Finisce con un ritiro l’eclissi
politica dell’ex premier libanese
Said Hariri, già oscurato da un quinquennio per volere di bin Salman, ben più
cinico e delinquenziale degli interessi di casa Saud da sempre mallevadrice
della famiglia Hariri. Ma papà Rafiq riusciva a muoversi fra sceicchi ed emiri,
suoi sponsor per tutti gli anni Novanta a sostegno d’una “rinascita” libanese
che faceva il verso al Libano coloniale francese un po’ bordello, un po’
paradiso fiscale dei magnati europei o d’Oltreoceano. Così la ricostruzione
della bella Beirut avveniva con grattacieli sauditi che soffocavano gli edifici
primi Novecento, l’unico fiore ereditato del capitalismo parigino ereditato dalla
capitale levantina. Di fronte alla spettrale immagine urbana post guerra
civile, ridare alloggio a due milioni di cittadini era esigenza primaria, però
la rinascita aveva orizzonti edilizi e bancari, fra le prime diversificazioni
dei petrodollari sauditi che viaggiavano anche verso altri lidi. Durò poco più
d’un decennio la ricetta con cui Rafiq Hariri curava il suo Libano, cedendo
ovviamente a cristiano-maroniti un’altra fetta di affari e spartendo il potere
per tre anche con la comunità sciita. L’accordo stipulato a Taif prevedeva
riconoscimenti alle tre etnìe più i drusi, poi le periodiche elezioni
consegnavano percentuali di seggi nel Majlis. Però la maledizione governativa
legava inevitabilmente gli uni agli altri, nessuno schieramento riusciva a fare
il pieno di voti e governare fuori da patteggiamenti, compromessi, passi a metà,
voltafaccia. In più ogni componente continua a vivere attorno a gruppi di
potere più che stagionati: i nomi degli Hariri, Gemayel, Geagea, Aoun, Jumblatt,
Nasrallah conservano clan, dinastie o i medesimi protagonisti da oltre un
trentennio.

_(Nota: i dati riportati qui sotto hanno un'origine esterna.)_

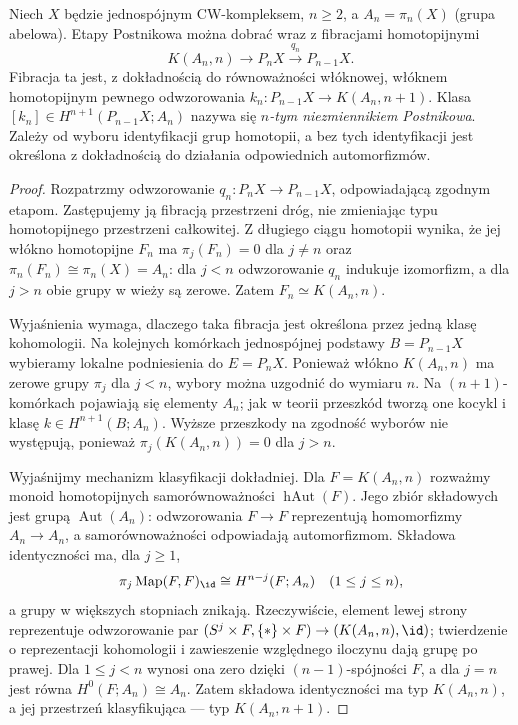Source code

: \begin{twierdzenie}
\label{thm:postnikov-k-v7}
Niech $X$ będzie jednospójnym CW-kompleksem, $n\ge2$,
a $A_n=\pi_n(X)$ (grupa abelowa). Etapy Postnikowa
można dobrać wraz z fibracjami homotopijnymi
\[
K(A_n,n)\longrightarrow P_nX\xrightarrow{q_n}P_{n-1}X.
\]
Fibracja ta jest, z dokładnością do równoważności
włóknowej, włóknem homotopijnym pewnego odwzorowania
\(k_n:P_{n-1}X\to K(A_n,n+1)\).
Klasa $[k_n]\in H^{n+1}(P_{n-1}X;A_n)$
nazywa się \emph{$n$-tym niezmiennikiem Postnikowa}.
Zależy od wyboru identyfikacji grup homotopii,
a bez tych identyfikacji jest określona z dokładnością
do działania odpowiednich automorfizmów.
\end{twierdzenie}
\begin{proof}
Rozpatrzmy odwzorowanie $q_n:P_nX\to P_{n-1}X$,
odpowiadającą zgodnym etapom. Zastępujemy ją fibracją
przestrzeni dróg, nie zmieniając typu homotopijnego
przestrzeni całkowitej. Z długiego ciągu homotopii
wynika, że jej włókno homotopijne $F_n$ ma
$\pi_j(F_n)=0$ dla $j\ne n$ oraz
$\pi_n(F_n)\cong\pi_n(X)=A_n$: dla $j<n$
odwzorowanie $q_n$ indukuje izomorfizm, a dla $j>n$
obie grupy w wieży są zerowe. Zatem
$F_n\simeq K(A_n,n)$.

Wyjaśnienia wymaga, dlaczego taka fibracja jest określona
przez jedną klasę kohomologii. Na kolejnych komórkach
jednospójnej podstawy $B=P_{n-1}X$ wybieramy lokalne
podniesienia do $E=P_nX$. Ponieważ włókno
$K(A_n,n)$ ma zerowe grupy $\pi_j$ dla $j<n$,
wybory można uzgodnić do wymiaru $n$. Na
$(n+1)$-komórkach pojawiają się elementy $A_n$;
jak w teorii przeszkód tworzą one kocykl i klasę
$k\in H^{n+1}(B;A_n)$. Wyższe przeszkody
na zgodność wyborów nie występują, ponieważ
$\pi_j(K(A_n,n))=0$ dla $j>n$.

Wyjaśnijmy mechanizm klasyfikacji dokładniej.
Dla $F=K(A_n,n)$ rozważmy monoid homotopijnych
samorównoważności $\operatorname{hAut}(F)$.
Jego zbiór składowych jest grupą
$\operatorname{Aut}(A_n)$: odwzorowania $F\to F$
reprezentują homomorfizmy $A_n\to A_n$, a
samorównoważności odpowiadają automorfizmom.
Składowa identyczności ma, dla $j\ge1$,
\[
 \pi_j\operatorname{Map}(F,F)_{\id}
 \cong H^{n-j}(F;A_n)\quad(1\le j\le n),
\]
a grupy w większych stopniach znikają.
Rzeczywiście, element lewej strony reprezentuje
odwzorowanie par $(S^j\times F,\{*\}\times F)\to
(K(A_n,n),\id)$; twierdzenie o reprezentacji
kohomologii i zawieszenie względnego iloczynu
dają grupę po prawej. Dla $1\le j<n$
wynosi ona zero dzięki $(n-1)$-spójności $F$,
a dla $j=n$ jest równa
$H^0(F;A_n)\cong A_n$. Zatem składowa
identyczności ma typ $K(A_n,n)$, a jej
przestrzeń klasyfikująca --- typ $K(A_n,n+1)$.


\end{proof}
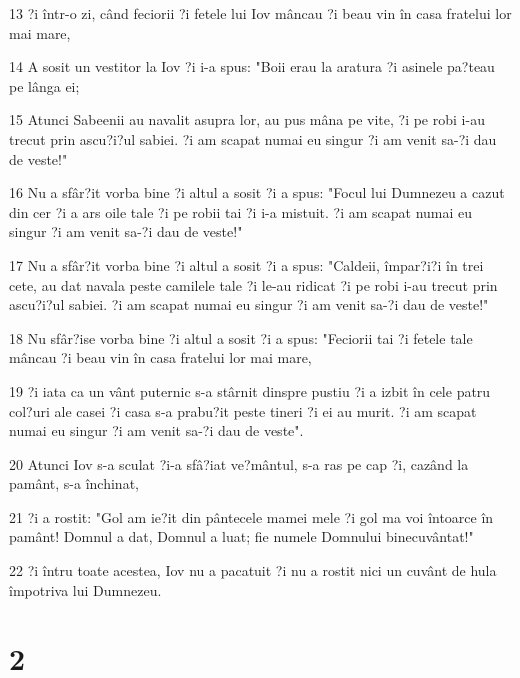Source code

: \par 13 ?i într-o zi, când feciorii ?i fetele lui Iov mâncau ?i beau vin în casa fratelui lor mai mare,
\par 14 A sosit un vestitor la Iov ?i i-a spus: "Boii erau la aratura ?i asinele pa?teau pe lânga ei;
\par 15 Atunci Sabeenii au navalit asupra lor, au pus mâna pe vite, ?i pe robi i-au trecut prin ascu?i?ul sabiei. ?i am scapat numai eu singur ?i am venit sa-?i dau de veste!"
\par 16 Nu a sfâr?it vorba bine ?i altul a sosit ?i a spus: "Focul lui Dumnezeu a cazut din cer ?i a ars oile tale ?i pe robii tai ?i i-a mistuit. ?i am scapat numai eu singur ?i am venit sa-?i dau de veste!"
\par 17 Nu a sfâr?it vorba bine ?i altul a sosit ?i a spus: "Caldeii, împar?i?i în trei cete, au dat navala peste camilele tale ?i le-au ridicat ?i pe robi i-au trecut prin ascu?i?ul sabiei. ?i am scapat numai eu singur ?i am venit sa-?i dau de veste!"
\par 18 Nu sfâr?ise vorba bine ?i altul a sosit ?i a spus: "Feciorii tai ?i fetele tale mâncau ?i beau vin în casa fratelui lor mai mare,
\par 19 ?i iata ca un vânt puternic s-a stârnit dinspre pustiu ?i a izbit în cele patru col?uri ale casei ?i casa s-a prabu?it peste tineri ?i ei au murit. ?i am scapat numai eu singur ?i am venit sa-?i dau de veste".
\par 20 Atunci Iov s-a sculat ?i-a sfâ?iat ve?mântul, s-a ras pe cap ?i, cazând la pamânt, s-a închinat,
\par 21 ?i a rostit: "Gol am ie?it din pântecele mamei mele ?i gol ma voi întoarce în pamânt! Domnul a dat, Domnul a luat; fie numele Domnului binecuvântat!"
\par 22 ?i întru toate acestea, Iov nu a pacatuit ?i nu a rostit nici un cuvânt de hula împotriva lui Dumnezeu.

\chapter{2}

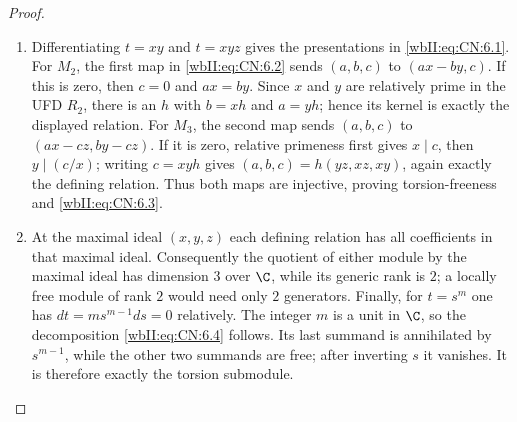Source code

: \begin{proof}

\begin{enumerate}[label=\arabic*.,leftmargin=*]
\item Differentiating $t=xy$ and $t=xyz$ gives the presentations in \eqref{wbII:eq:CN:6.1}.  For
$M_2$, the first map in \eqref{wbII:eq:CN:6.2} sends $(a,b,c)$ to $(ax-by,c)$.  If this is
zero, then $c=0$ and $ax=by$.  Since $x$ and $y$ are relatively prime in the
UFD $R_2$, there is an $h$ with $b=xh$ and $a=yh$; hence its kernel is exactly
the displayed relation.  For $M_3$, the second map sends $(a,b,c)$ to
$(ax-cz,by-cz)$.  If it is zero, relative primeness first gives $x\mid c$,
then $y\mid(c/x)$; writing $c=xyh$ gives
$(a,b,c)=h(yz,xz,xy)$, again exactly the defining relation.  Thus both maps
are injective, proving torsion-freeness and \eqref{wbII:eq:CN:6.3}.

\item At the maximal ideal $(x,y,z)$ each defining relation has all coefficients in
that maximal ideal.  Consequently the quotient of either module by the
maximal ideal has dimension $3$ over $\C$, while its generic rank is $2$;
a locally free module of rank $2$ would need only $2$ generators.  Finally, for $t=s^m$ one has
$dt=m s^{m-1}ds=0$ relatively.  The integer $m$ is a unit in $\C$, so the
decomposition \eqref{wbII:eq:CN:6.4} follows.  Its last summand is annihilated by
$s^{m-1}$, while the other two summands are free; after inverting $s$ it
vanishes.  It is therefore exactly the torsion submodule.

\end{enumerate}
\end{proof}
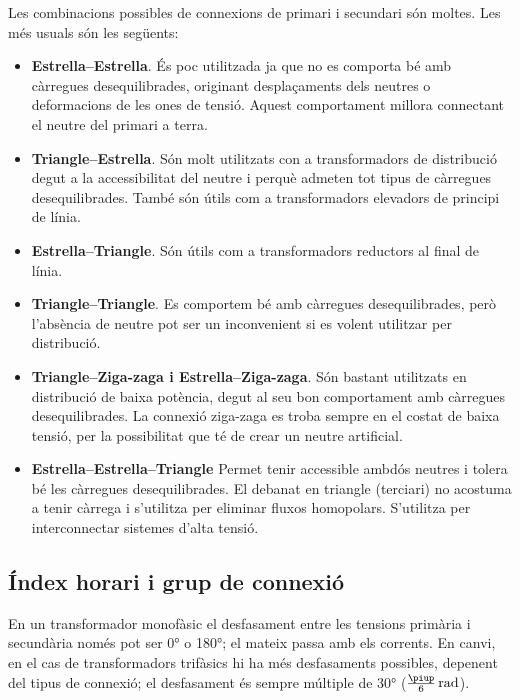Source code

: Les combinacions possibles de connexions de primari i secundari són moltes. Les més usuals són les següents:
\begin{itemize}
   \item \textbf{Estrella--Estrella}. És poc utilitzada ja que no es comporta bé amb càrregues desequilibrades, originant desplaçaments dels neutres o deformacions de les ones de tensió. Aquest comportament millora connectant el neutre del primari a terra.
   \item \textbf{Triangle--Estrella}. Són molt utilitzats con a transformadors de distribució degut a la accessibilitat del neutre i perquè admeten tot tipus de càrregues desequilibrades. També són útils com a transformadors elevadors de principi de línia.
   \item \textbf{Estrella--Triangle}. Són útils com a transformadors reductors al final de línia.
   \item \textbf{Triangle--Triangle}. Es comportem bé amb càrregues desequilibrades, però l'absència de neutre pot ser un inconvenient si es volent utilitzar per distribució.
   \item \textbf{Triangle--Ziga-zaga i Estrella--Ziga-zaga}. Són bastant utilitzats en distribució de baixa potència, degut al seu bon comportament amb càrregues desequilibrades. La connexió ziga-zaga es troba sempre en el costat de baixa tensió, per la possibilitat que té de crear un neutre artificial.
   \item \textbf{Estrella--Estrella--Triangle} Permet tenir accessible ambdós  neutres i tolera  bé les càrregues  desequilibrades. El debanat en triangle (terciari) no acostuma a tenir càrrega i s'utilitza per eliminar fluxos homopolars. S'utilitza per interconnectar sistemes d'alta tensió.
\end{itemize}


\subsection{Índex horari i grup de connexió}\label{sec:connex-index-horari}

En un transformador monofàsic el desfasament entre les tensions primària i secundària només pot ser \ang{0} o \ang{180}; el mateix passa amb els corrents. En canvi, en el cas de transformadors trifàsics hi ha més desfasaments possibles, depenent del tipus de connexió; el desfasament és sempre múltiple de \ang{30} ($\frac{\piup}{6}\si{\,rad}$).

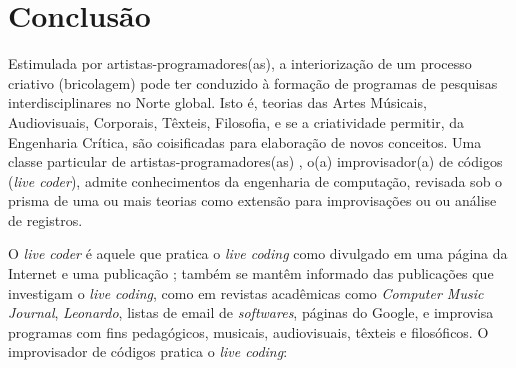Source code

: \chapter*[Conclusão]{Conclusão}\label{conclusao}


Estimulada por artistas-programadores(as), a interiorização de um processo criativo (bricolagem) pode ter conduzido à formação de programas de pesquisas interdisciplinares no Norte global. Isto é, teorias das Artes Músicais, Audiovisuais, Corporais, Têxteis, Filosofia, e se a criatividade permitir, da Engenharia Crítica, são coisificadas para elaboração de novos conceitos. Uma classe particular de artistas-programadores(as) \cite[p.~16]{McLean2011}, o(a) improvisador(a) de códigos (\emph{live coder}), admite conhecimentos da engenharia de computação, revisada sob o prisma de uma ou mais teorias   como extensão para improvisações ou ou análise de registros.

O \emph{live coder} é aquele que pratica o \emph{live coding} como divulgado em uma página da Internet e uma publicação \cite{ward_live_2004}; também se mantêm informado das publicações que investigam o \emph{live coding}, como em revistas acadêmicas como \emph{Computer Music Journal}, \emph{Leonardo}, listas de email de \emph{softwares}, páginas do Google, e improvisa programas com fins pedagógicos, musicais, audiovisuais, têxteis e filosóficos. O improvisador de códigos pratica o \emph{live coding}:


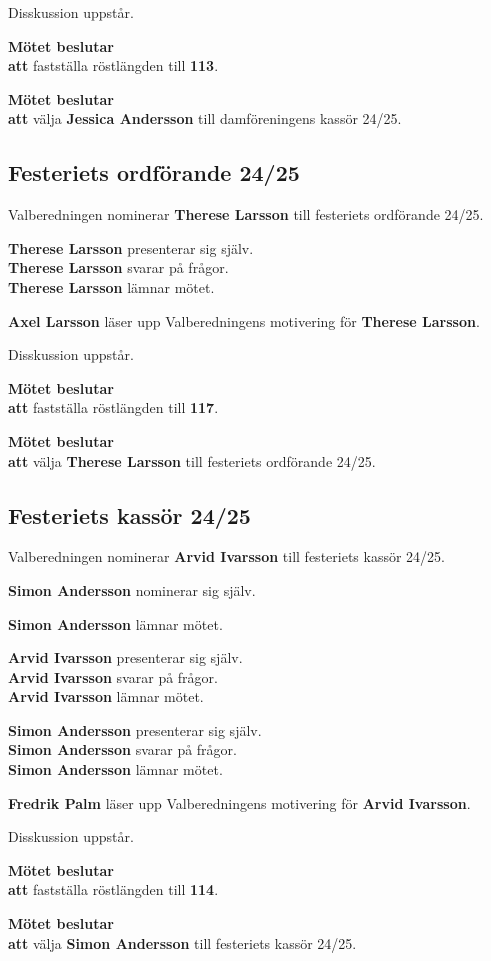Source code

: \documentclass{datateknologsektionen-document}
\newcommand{\ind}{\hspace*{2em}}
\newcommand{\motetbeslutar}{\textbf{Mötet beslutar}}
\newcommand{\att}{\\\ind\textbf{att}}
\newcommand{\rostlangd}[1]{\motetbeslutar\att{} fastställa röstlängden till \textbf{#1}.}
\begin{document}
Disskussion uppstår.

\rostlangd{113}

\motetbeslutar\att{} välja \textbf{Jessica Andersson} till damföreningens kassör 24/25.

\subsection{Festeriets ordförande 24/25}

Valberedningen nominerar \textbf{Therese Larsson} till festeriets ordförande 24/25.

\textbf{Therese Larsson} presenterar sig själv.\\
\textbf{Therese Larsson} svarar på frågor.\\
\textbf{Therese Larsson} lämnar mötet.

\textbf{Axel Larsson} läser upp Valberedningens motivering för \textbf{Therese Larsson}.

Disskussion uppstår.

\rostlangd{117}

\motetbeslutar\att{} välja \textbf{Therese Larsson} till festeriets ordförande 24/25.

\subsection{Festeriets kassör 24/25}

Valberedningen nominerar \textbf{Arvid Ivarsson} till festeriets kassör 24/25.

\textbf{Simon Andersson} nominerar sig själv.

\textbf{Simon Andersson} lämnar mötet.

\textbf{Arvid Ivarsson} presenterar sig själv.\\
\textbf{Arvid Ivarsson} svarar på frågor.\\
\textbf{Arvid Ivarsson} lämnar mötet.

\textbf{Simon Andersson} presenterar sig själv.\\
\textbf{Simon Andersson} svarar på frågor.\\
\textbf{Simon Andersson} lämnar mötet.

\textbf{Fredrik Palm} läser upp Valberedningens motivering för \textbf{Arvid Ivarsson}.

Disskussion uppstår.

\rostlangd{114}

\motetbeslutar\att{} välja \textbf{Simon Andersson} till festeriets kassör 24/25.
\end{document}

Il percorso che doveva cambiare il volto della nazione e non è
giunto da nessuna parte. Per interessi, tensioni interne, ingerenze esterne,
veti incrociati, fino all’instabilità voluta da terzi - Israele, Siria, Iran -
o all’incuria responsabile di “sciagure” come l’esplosione al porto beirutino
che ha sotterrato oltre duecento persone e devastato un pezzo di città.
Hariri figlio,
prigioniero
dell’entourage paterno comprensivo anche di affari familiari, aveva guidato
l’esecutivo una prima volta nel 2005 a ridosso dell’attentato a Rafiq, fatto
saltare in aria con un camion-bomba, quindi nel 2009. Poi ancora nel 2016 fino
al 2019 quando un’economia senza risorse, che non fossero aiuti del Fondo
Monetario, al solito subordinati a contropartite politiche, o le sempre meno
interessate capitalizzazioni delle petromonarchie che investivano altrove,
collassava. I cittadini libanesi si sentivano alla stregua non solo dei
palestinesi stanziali da decenni nei campi profughi, ma del milione e passa di
siriani parcheggiati per sistemazioni difficilmente contrattabili. Inflazione
alle stelle per una lira interna senza valore davanti a un’economia stagnante,
imprenditori latitanti o espatriati su altri mercati e un ceto politico
disposto a quadrato, più o meno armato, delle proprie enclavi e dei privilegi
ereditati. Dopo il botto del porto il
presidente francese Macron apparve per promuovere un soccorso protezionistico
dal tanfo neocoloniale. Del resto gli stessi padrini sauditi oltre a tenere in
ostaggio, anche fisico, Said non lanciavano progetti, disinteressati a un
territorio su cui il Partito di Dio, per una fase difensore della patria dal
grinfie israeliane, si trasformava in milizia mercenaria a sostegno della Siria
di Asad, quasi smarrendo la memoria di quando Damasco era l’altra faccia di Tel
Aviv in fatto di spartizione del cedro libanese ridotto a fuscello. Così al
fantasma di suo padre, l’Hariri minore aggiungeva quel disinteresse o, assai
probabilmente, l’incapacità di spendere voce per un popolo prim’ancora che
diviso in quattro, differenziato fra i pochi che possono e i tanti costretti ad
arrangiare le giornate. Sotto lo spettro d’uno Stato fallito, davanti alle
proteste d’una gioventù che provava a superare logiche spartitorie cementate da
ogni etnìa, l’ex premier si consolava con un’amante sudafricana cui regalava
milioni di dollari. Erano suoi, non del disastrato erario, ma l’immagine
pubblica e privata era distrutta ben prima dell’attuale ritiro.